Data for review
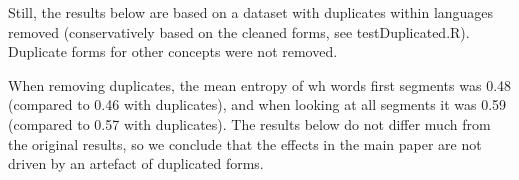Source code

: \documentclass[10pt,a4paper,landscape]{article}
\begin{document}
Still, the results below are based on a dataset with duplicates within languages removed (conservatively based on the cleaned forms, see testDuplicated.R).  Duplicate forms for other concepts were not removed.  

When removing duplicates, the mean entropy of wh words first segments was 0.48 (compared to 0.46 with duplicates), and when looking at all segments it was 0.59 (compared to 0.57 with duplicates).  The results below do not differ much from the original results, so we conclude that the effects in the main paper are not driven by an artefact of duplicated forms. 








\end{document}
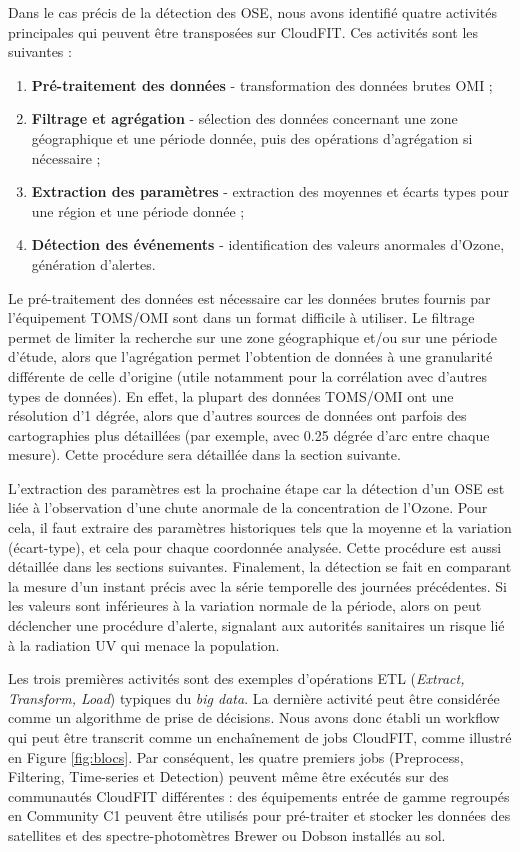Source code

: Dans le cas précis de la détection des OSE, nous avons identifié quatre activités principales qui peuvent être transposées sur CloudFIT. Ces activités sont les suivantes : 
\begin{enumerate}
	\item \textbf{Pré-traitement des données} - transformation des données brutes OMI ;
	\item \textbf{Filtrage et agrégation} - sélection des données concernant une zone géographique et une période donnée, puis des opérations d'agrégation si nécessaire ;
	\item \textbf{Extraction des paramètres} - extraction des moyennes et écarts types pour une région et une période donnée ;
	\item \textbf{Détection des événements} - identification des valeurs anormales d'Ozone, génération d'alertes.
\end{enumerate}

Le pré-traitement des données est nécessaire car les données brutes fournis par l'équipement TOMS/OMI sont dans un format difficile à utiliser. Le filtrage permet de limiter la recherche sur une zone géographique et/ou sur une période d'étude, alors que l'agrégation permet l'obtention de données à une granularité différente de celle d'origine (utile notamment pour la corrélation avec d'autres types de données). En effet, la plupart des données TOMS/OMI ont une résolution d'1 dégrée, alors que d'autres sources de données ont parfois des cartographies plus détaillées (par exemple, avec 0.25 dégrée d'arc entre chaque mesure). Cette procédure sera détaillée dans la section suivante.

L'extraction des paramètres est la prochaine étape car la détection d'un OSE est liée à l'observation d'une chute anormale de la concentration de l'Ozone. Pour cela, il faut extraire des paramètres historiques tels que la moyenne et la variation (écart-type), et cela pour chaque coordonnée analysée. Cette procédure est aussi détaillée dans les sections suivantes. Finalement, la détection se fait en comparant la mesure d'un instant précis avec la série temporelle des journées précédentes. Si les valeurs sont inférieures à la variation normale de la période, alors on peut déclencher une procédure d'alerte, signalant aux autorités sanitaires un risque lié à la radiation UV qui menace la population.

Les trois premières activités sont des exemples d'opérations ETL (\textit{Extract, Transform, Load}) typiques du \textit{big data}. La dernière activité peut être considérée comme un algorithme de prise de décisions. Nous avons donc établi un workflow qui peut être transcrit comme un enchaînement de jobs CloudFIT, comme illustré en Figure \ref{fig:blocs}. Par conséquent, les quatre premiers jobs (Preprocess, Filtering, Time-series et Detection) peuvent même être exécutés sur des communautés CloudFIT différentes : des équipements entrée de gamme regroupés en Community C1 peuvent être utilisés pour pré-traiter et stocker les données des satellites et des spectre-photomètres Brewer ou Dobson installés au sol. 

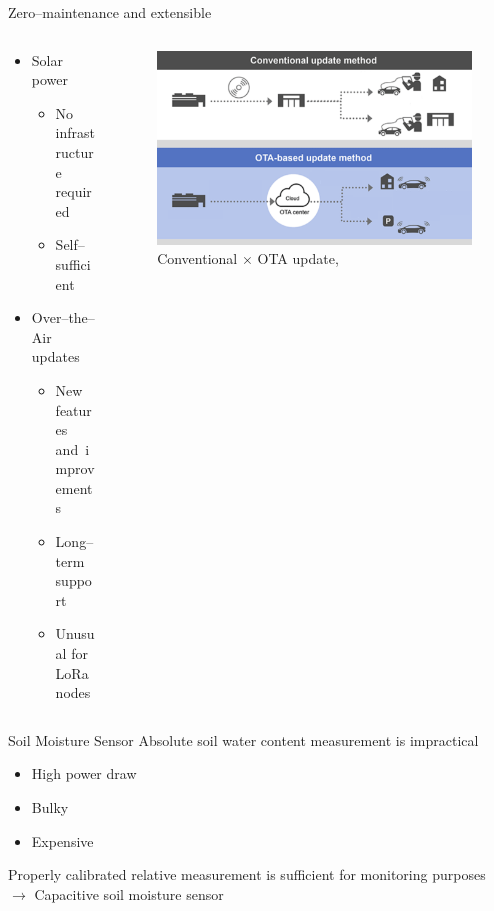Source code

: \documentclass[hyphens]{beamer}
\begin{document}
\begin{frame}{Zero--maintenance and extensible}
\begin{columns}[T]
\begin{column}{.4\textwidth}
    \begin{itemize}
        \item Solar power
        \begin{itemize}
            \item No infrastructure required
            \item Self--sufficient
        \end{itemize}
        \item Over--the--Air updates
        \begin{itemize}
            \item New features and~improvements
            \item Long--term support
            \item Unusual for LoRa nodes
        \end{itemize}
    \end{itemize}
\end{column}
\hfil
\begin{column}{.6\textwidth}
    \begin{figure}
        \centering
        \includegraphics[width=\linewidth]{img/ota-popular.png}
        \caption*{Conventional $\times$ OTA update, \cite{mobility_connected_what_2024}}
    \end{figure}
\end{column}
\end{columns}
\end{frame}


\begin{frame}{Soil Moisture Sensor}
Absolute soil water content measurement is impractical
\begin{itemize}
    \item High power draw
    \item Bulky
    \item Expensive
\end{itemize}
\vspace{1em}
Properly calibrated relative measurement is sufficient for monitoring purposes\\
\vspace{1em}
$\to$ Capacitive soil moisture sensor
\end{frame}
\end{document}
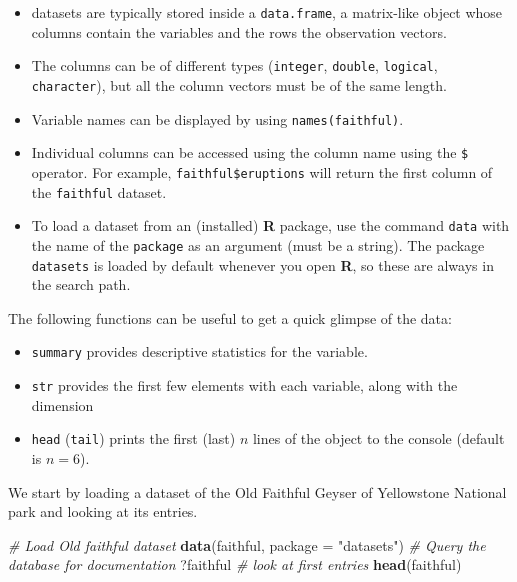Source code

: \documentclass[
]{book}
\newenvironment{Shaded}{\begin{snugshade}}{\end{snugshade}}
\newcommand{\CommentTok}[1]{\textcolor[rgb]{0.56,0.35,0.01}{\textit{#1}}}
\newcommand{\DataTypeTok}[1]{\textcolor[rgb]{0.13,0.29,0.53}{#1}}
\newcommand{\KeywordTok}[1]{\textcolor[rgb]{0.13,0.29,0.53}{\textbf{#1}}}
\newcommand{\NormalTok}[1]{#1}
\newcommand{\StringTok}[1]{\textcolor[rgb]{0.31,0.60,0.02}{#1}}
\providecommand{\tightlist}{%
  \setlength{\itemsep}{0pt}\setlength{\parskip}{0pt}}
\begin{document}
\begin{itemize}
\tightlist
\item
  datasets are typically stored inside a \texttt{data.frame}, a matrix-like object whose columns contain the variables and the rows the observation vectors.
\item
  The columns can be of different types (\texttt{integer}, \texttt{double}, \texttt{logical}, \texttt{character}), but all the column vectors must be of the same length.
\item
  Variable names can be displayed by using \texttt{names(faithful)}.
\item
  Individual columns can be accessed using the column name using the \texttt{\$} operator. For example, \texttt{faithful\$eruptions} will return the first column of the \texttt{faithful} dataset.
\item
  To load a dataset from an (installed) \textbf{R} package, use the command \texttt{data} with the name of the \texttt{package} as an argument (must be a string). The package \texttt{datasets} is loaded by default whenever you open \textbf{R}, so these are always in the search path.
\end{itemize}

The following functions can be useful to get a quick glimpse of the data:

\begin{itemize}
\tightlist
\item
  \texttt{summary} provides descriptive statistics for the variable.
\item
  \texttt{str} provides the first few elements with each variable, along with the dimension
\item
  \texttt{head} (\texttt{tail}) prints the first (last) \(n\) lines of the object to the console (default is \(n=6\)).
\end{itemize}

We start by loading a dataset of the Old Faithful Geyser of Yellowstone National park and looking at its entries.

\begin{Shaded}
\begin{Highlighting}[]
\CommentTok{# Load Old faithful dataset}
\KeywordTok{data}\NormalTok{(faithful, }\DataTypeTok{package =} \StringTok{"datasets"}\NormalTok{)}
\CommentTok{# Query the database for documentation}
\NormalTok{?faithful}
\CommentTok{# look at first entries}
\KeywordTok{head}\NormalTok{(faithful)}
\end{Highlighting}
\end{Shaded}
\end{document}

Work instruction
Scan the material above for the string "textcolor" and copy every line that has it.

Task result
\newcommand{\CommentTok}[1]{\textcolor[rgb]{0.56,0.35,0.01}{\textit{#1}}}
\newcommand{\DataTypeTok}[1]{\textcolor[rgb]{0.13,0.29,0.53}{#1}}
\newcommand{\KeywordTok}[1]{\textcolor[rgb]{0.13,0.29,0.53}{\textbf{#1}}}
\newcommand{\StringTok}[1]{\textcolor[rgb]{0.31,0.60,0.02}{#1}}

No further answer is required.